WHAT THE TASK REQUIRES
Here is a block of records. Copy every line in it that includes "inside".

(Document images with source code)
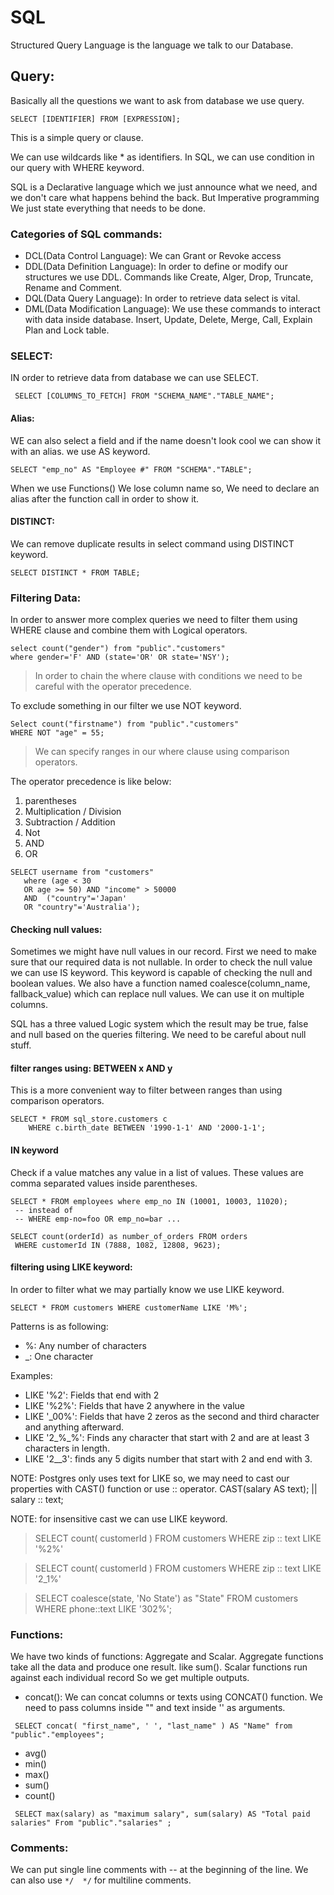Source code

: # SQL

Structured Query Language is the language we talk to our Database.

## Query:

Basically all the questions we want to ask from database we use query.

`SELECT [IDENTIFIER] FROM [EXPRESSION];`

This is a simple query or clause.

We can use wildcards like * as identifiers.
In SQL, we can use condition in our query with WHERE keyword.

SQL is a Declarative language which we just announce what we need, and we don't care what happens behind the back. But
Imperative programming We just state everything that needs to be done.

### Categories of SQL commands:

- DCL(Data Control Language): We can Grant or Revoke access
- DDL(Data Definition Language): In order to define or modify our structures we use DDL. Commands like Create, Alger,
  Drop, Truncate, Rename and Comment.
- DQL(Data Query Language): In order to retrieve data select is vital.
- DML(Data Modification Language): We use these commands to interact with data inside database. Insert, Update, Delete,
  Merge, Call, Explain Plan and Lock table.

### SELECT:

IN order to retrieve data from database we can use SELECT.

` SELECT [COLUMNS_TO_FETCH] FROM "SCHEMA_NAME"."TABLE_NAME";`

#### Alias:

WE can also select a field and if the name doesn't look cool we can show it with an alias. we use AS keyword.

`SELECT "emp_no" AS "Employee #" FROM "SCHEMA"."TABLE";`

When we use Functions() We lose column name so, We need to declare an alias after the function call in order to show it.

#### DISTINCT:

We can remove duplicate results in select command using DISTINCT keyword.

`SELECT DISTINCT * FROM TABLE;`

### Filtering Data:

In order to answer more complex queries we need to filter them using WHERE clause and combine them with Logical
operators.

```roomsql
select count("gender") from "public"."customers" 
where gender='F' AND (state='OR' OR state='NSY');
``` 

> In order to chain the where clause with conditions we need to be careful with the operator precedence.

To exclude something in our filter we use NOT keyword.

```roomsql
Select count("firstname") from "public"."customers"
WHERE NOT "age" = 55;
```

> We can specify ranges in our where clause using comparison operators.

The operator precedence is like below:

1. parentheses
2. Multiplication / Division
3. Subtraction / Addition
4. Not
5. AND
6. OR

 ```roomsql
SELECT username from "customers"
    where (age < 30
    OR age >= 50) AND "income" > 50000
    AND  ("country"='Japan'
    OR "country"='Australia');
```

#### Checking null values:

Sometimes we might have null values in our record. First we need to make sure that our required data is not nullable.
In order to check the null value we can use IS keyword. This keyword is capable of checking the null and boolean values.
We also have a function named coalesce(column_name, fallback_value) which can replace null values. We can use it on
multiple columns.

SQL has a three valued Logic system which the result may be true, false and null based on the queries filtering.
We need to be careful about null stuff.

#### filter ranges using: BETWEEN x AND y

This is a more convenient way to filter between ranges than using comparison operators.

```roomsql
SELECT * FROM sql_store.customers c 
	WHERE c.birth_date BETWEEN '1990-1-1' AND '2000-1-1';
``` 

#### IN keyword

Check if a value matches any value in a list of values.
These values are comma separated values inside parentheses.

```roomsql
SELECT * FROM employees where emp_no IN (10001, 10003, 11020);
 -- instead of
 -- WHERE emp-no=foo OR emp_no=bar ...
```

```roomsql
SELECT count(orderId) as number_of_orders FROM orders
 WHERE customerId IN (7888, 1082, 12808, 9623);
```

#### filtering using LIKE keyword:

In order to filter what we may partially know we use LIKE keyword.

```roomsql
SELECT * FROM customers WHERE customerName LIKE 'M%';
```

Patterns is as following:

* %: Any number of characters
* _: One character

Examples:

* LIKE '%2': Fields that end with 2
* LIKE '%2%': Fields that have 2 anywhere in the value
* LIKE '_00%': Fields that have 2 zeros as the second and third character and anything afterward.
* LIKE '2_%_%': Finds any character that start with 2 and are at least 3 characters in length.
* LIKE '2__3': finds any 5 digits number that start with 2 and end with 3.

NOTE: Postgres only uses text for LIKE so, we may need to cast our properties with CAST() function or use :: operator.
CAST(salary AS text); || salary :: text;

NOTE: for insensitive cast we can use LIKE keyword.

> SELECT count( customerId ) FROM customers
> WHERE zip :: text LIKE '%2%'

> SELECT count( customerId ) FROM customers
> WHERE zip :: text LIKE '2_1%'

> SELECT coalesce(state, 'No State') as "State" FROM customers
> WHERE phone::text LIKE '302%';

### Functions:

We have two kinds of functions: Aggregate and Scalar. Aggregate functions take all the data and produce one result. like
sum(). Scalar functions run against each individual record So we get multiple outputs.

- concat():
  We can concat columns or texts using CONCAT() function. We need to pass columns inside "" and text inside '' as
  arguments.

```roomsql
 SELECT concat( "first_name", ' ', "last_name" ) AS "Name" from "public"."employees";
```

- avg()
- min()
- max()
- sum()
- count()

```roomsql
 SELECT max(salary) as "maximum salary", sum(salary) AS "Total paid salaries" From "public"."salaries" ;
```

### Comments:

We can put single line comments with -- at the beginning of the line. We can also use `*/  */` for multiline comments.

COMPLETED EXERCISE
- DML(Data Modification Language): We use these commands to interact with data inside database. Insert, Update, Delete,
These values are comma separated values inside parentheses.
  We can concat columns or texts using CONCAT() function. We need to pass columns inside "" and text inside '' as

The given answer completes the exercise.